These findings suggest that the majority of American households are rapidly depleting the excess savings they had accumulated during the Covid-19 pandemic.

The study, as reported by Bloomberg, suggests that the liquid assets of the lower 80% of American households, based on income, have dipped below their levels in March 2020, once inflation is taken into account.

Diminishing Savings Across Income Groups

The study reveals that all income groups have witnessed a reduction in their real-term savings since their peak in 2021.

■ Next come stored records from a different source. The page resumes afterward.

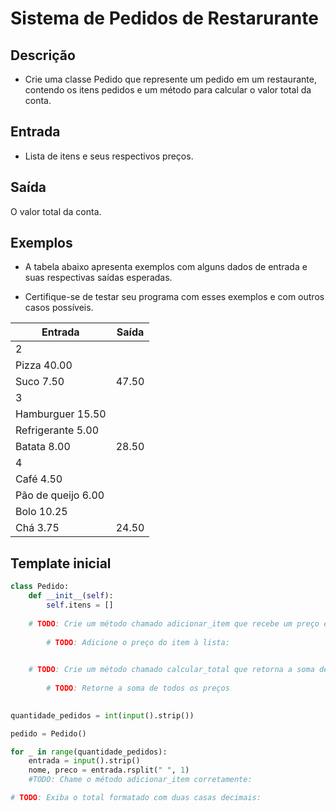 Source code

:# Sistema de Pedidos de Restarurante

## Descrição

* Crie uma classe Pedido que represente um pedido em um restaurante, contendo os itens pedidos e um método para calcular o valor total da conta.

## Entrada

* Lista de itens e seus respectivos preços.

## Saída

O valor total da conta.

## Exemplos

* A tabela abaixo apresenta exemplos com alguns dados de entrada e suas respectivas saídas esperadas. 

* Certifique-se de testar seu programa com esses exemplos e com outros casos possíveis.

| Entrada	         | Saída |
|--------------------|-------|
| 2                  |       |
| Pizza 40.00        |       |
| Suco 7.50	         | 47.50 |
| 3                  |       |
| Hamburguer 15.50   |       |
| Refrigerante 5.00  |       |
| Batata 8.00	     | 28.50 |
| 4                  |       |
| Café 4.50          |       |
| Pão de queijo 6.00 |       |
| Bolo 10.25         |       |
| Chá 3.75	         | 24.50 |

## Template inicial

```Python
class Pedido:
    def __init__(self):
        self.itens = []  
    
    # TODO: Crie um método chamado adicionar_item que recebe um preço e adiciona à lista de itens:
    
        # TODO: Adicione o preço do item à lista:
          

    # TODO: Crie um método chamado calcular_total que retorna a soma de todos os preços da lista:
    
        # TODO: Retorne a soma de todos os preços
        

quantidade_pedidos = int(input().strip())

pedido = Pedido()

for _ in range(quantidade_pedidos):
    entrada = input().strip()
    nome, preco = entrada.rsplit(" ", 1)
    #TODO: Chame o método adicionar_item corretamente: 

# TODO: Exiba o total formatado com duas casas decimais:
```
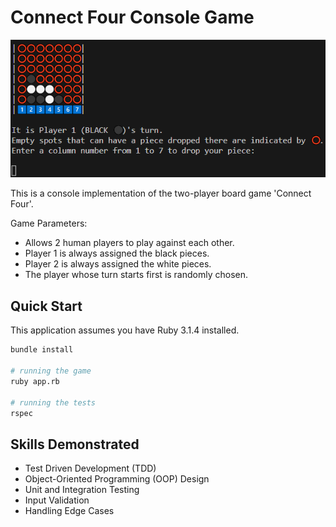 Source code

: # Connect Four Console Game

![Gameplay demo of one player winning the Connect Four game](/assets/connect-four-demo.gif)

This is a console implementation of the two-player board game 'Connect Four'.

Game Parameters:

- Allows 2 human players to play against each other.
- Player 1 is always assigned the black pieces.
- Player 2 is always assigned the white pieces.
- The player whose turn starts first is randomly chosen.

## Quick Start

This application assumes you have Ruby 3.1.4 installed.

```bash
bundle install

# running the game
ruby app.rb

# running the tests
rspec
```

## Skills Demonstrated

- Test Driven Development (TDD)
- Object-Oriented Programming (OOP) Design
- Unit and Integration Testing
- Input Validation
- Handling Edge Cases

Notably, the wealthiest 20% of households still maintain cash savings at roughly 8% above their pre-pandemic levels, Bloomberg reports.

In contrast, the bottom 40% of households have experienced an 8% decline in their savings, while the middle-class, constituting the next 40%, has seen their cash savings fall below pre-Covid levels in the last quarter.

The Federal Reserve Bank of San Francisco even anticipates that the aggregate stock of excess savings will likely be fully depleted in the current quarter.

Implications For The US Economy

While household net worth surged by $5.5 trillion during the April-June period, predominantly fueled by housing and stock investments, diminished consumer spending power could trigger a potential economic slump, according to the report.

Michael Wilson, an equity strategist at Morgan Stanley, voiced concern over the U.S. stock market on account of weakening discretionary spending as households deplete their pandemic savings.

The SPDR S&P 500 ETF Trust (NYSE:SPY) has risen 13% year to date, but in September it has so far fallen by 4.4%, its worst month of the year.

The depletion of pandemic savings among the majority of American households has significant implications for the U.S. economy. Consumer spending, which accounts for approximately 70% of the U.S. GDP, may experience a sharp decline as savings dwindle.

While wealthier households with excess savings may contribute to some economic activity, it is unlikely to fully offset the decline caused by the majority of American households.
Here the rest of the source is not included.